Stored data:

______

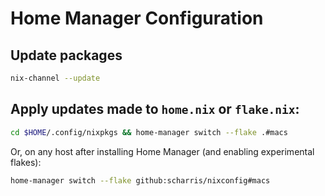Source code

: # Home Manager Configuration

## Update packages
```sh
nix-channel --update
```

## Apply updates made to `home.nix` or `flake.nix`:

```sh
cd $HOME/.config/nixpkgs && home-manager switch --flake .#macs
```

Or, on any host after installing Home Manager (and enabling experimental flakes):

```sh
home-manager switch --flake github:scharris/nixconfig#macs
```

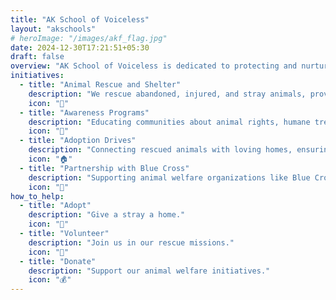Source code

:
 ```yaml
---
title: "AK School of Voiceless"
layout: "akschools"
# heroImage: "/images/akf_flag.jpg"
date: 2024-12-30T17:21:51+05:30
draft: false
overview: "AK School of Voiceless is dedicated to protecting and nurturing animals and ensuring their welfare. Inspired by compassion and responsibility, we aim to create a society where animals are respected, loved, and cared for."
initiatives:
  - title: "Animal Rescue and Shelter"
    description: "We rescue abandoned, injured, and stray animals, providing them with shelter, medical care, and a chance at a better life."
    icon: "🐾"
  - title: "Awareness Programs"
    description: "Educating communities about animal rights, humane treatment, and the importance of co-existing with all living beings."
    icon: "📢"
  - title: "Adoption Drives"
    description: "Connecting rescued animals with loving homes, ensuring they find families that truly care."
    icon: "🏠"
  - title: "Partnership with Blue Cross"
    description: "Supporting animal welfare organizations like Blue Cross in their mission to protect voiceless creatures."
    icon: "🤝"
how_to_help:
  - title: "Adopt"
    description: "Give a stray a home."
    icon: "🏡"
  - title: "Volunteer"
    description: "Join us in our rescue missions."
    icon: "🤗"
  - title: "Donate"
    description: "Support our animal welfare initiatives."
    icon: "💰"
---
```

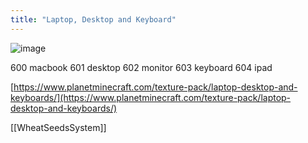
 ```yaml
---
title: "Laptop, Desktop and Keyboard"
---
```


![image](https://gyazo.com/ae88246436bba35fd0fd77b1202f0f72/thumb/1000)

600 macbook
601 desktop
602 monitor
603 keyboard
604 ipad

[https://www.planetminecraft.com/texture-pack/laptop-desktop-and-keyboards/](https://www.planetminecraft.com/texture-pack/laptop-desktop-and-keyboards/)

[[WheatSeedsSystem]]
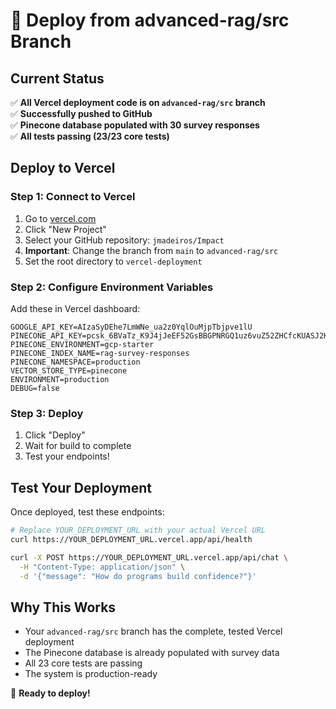 # 🚀 Deploy from advanced-rag/src Branch

## Current Status
✅ **All Vercel deployment code is on `advanced-rag/src` branch**  
✅ **Successfully pushed to GitHub**  
✅ **Pinecone database populated with 30 survey responses**  
✅ **All tests passing (23/23 core tests)**  

## Deploy to Vercel

### Step 1: Connect to Vercel
1. Go to [vercel.com](https://vercel.com)
2. Click "New Project"
3. Select your GitHub repository: `jmadeiros/Impact`
4. **Important**: Change the branch from `main` to `advanced-rag/src`
5. Set the root directory to `vercel-deployment`

### Step 2: Configure Environment Variables
Add these in Vercel dashboard:

```
GOOGLE_API_KEY=AIzaSyDEhe7LmWNe_ua2z0YqlOuMjpTbjpve1lU
PINECONE_API_KEY=pcsk_6BVaTz_K9J4jJeEF52GsBBGPNRGQ1uz6vuZ52ZHCfcKUASJ2KLr7Yt5mch3qo7QfHjH6Ls
PINECONE_ENVIRONMENT=gcp-starter
PINECONE_INDEX_NAME=rag-survey-responses
PINECONE_NAMESPACE=production
VECTOR_STORE_TYPE=pinecone
ENVIRONMENT=production
DEBUG=false
```

### Step 3: Deploy
1. Click "Deploy"
2. Wait for build to complete
3. Test your endpoints!

## Test Your Deployment

Once deployed, test these endpoints:

```bash
# Replace YOUR_DEPLOYMENT_URL with your actual Vercel URL
curl https://YOUR_DEPLOYMENT_URL.vercel.app/api/health

curl -X POST https://YOUR_DEPLOYMENT_URL.vercel.app/api/chat \
  -H "Content-Type: application/json" \
  -d '{"message": "How do programs build confidence?"}'
```

## Why This Works
- Your `advanced-rag/src` branch has the complete, tested Vercel deployment
- The Pinecone database is already populated with survey data
- All 23 core tests are passing
- The system is production-ready

🎉 **Ready to deploy!**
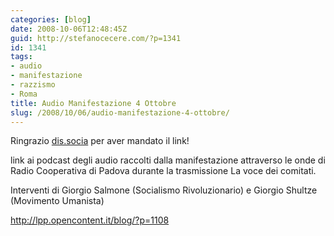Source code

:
 ```yaml
---
categories: [blog]
date: 2008-10-06T12:48:45Z
guid: http://stefanocecere.com/?p=1341
id: 1341
tags:
- audio
- manifestazione
- razzismo
- Roma
title: Audio Manifestazione 4 Ottobre
slug: /2008/10/06/audio-manifestazione-4-ottobre/
---
```


Ringrazio [dis.socia](http://lpp.opencontent.it/blog/) per aver mandato il link!

link ai podcast degli audio raccolti dalla manifestazione attraverso le onde di Radio Cooperativa di Padova durante la trasmissione La voce dei comitati.
  
Interventi di Giorgio Salmone (Socialismo Rivoluzionario) e Giorgio Shultze (Movimento Umanista)
  
<http://lpp.opencontent.it/blog/?p=1108>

______

* **Aim of the task**: Filter the records, keeping only lines that contain "Step", and show those lines.

* **Output of the exercise**:
### Step 1: Connect to Vercel
### Step 2: Configure Environment Variables
### Step 3: Deploy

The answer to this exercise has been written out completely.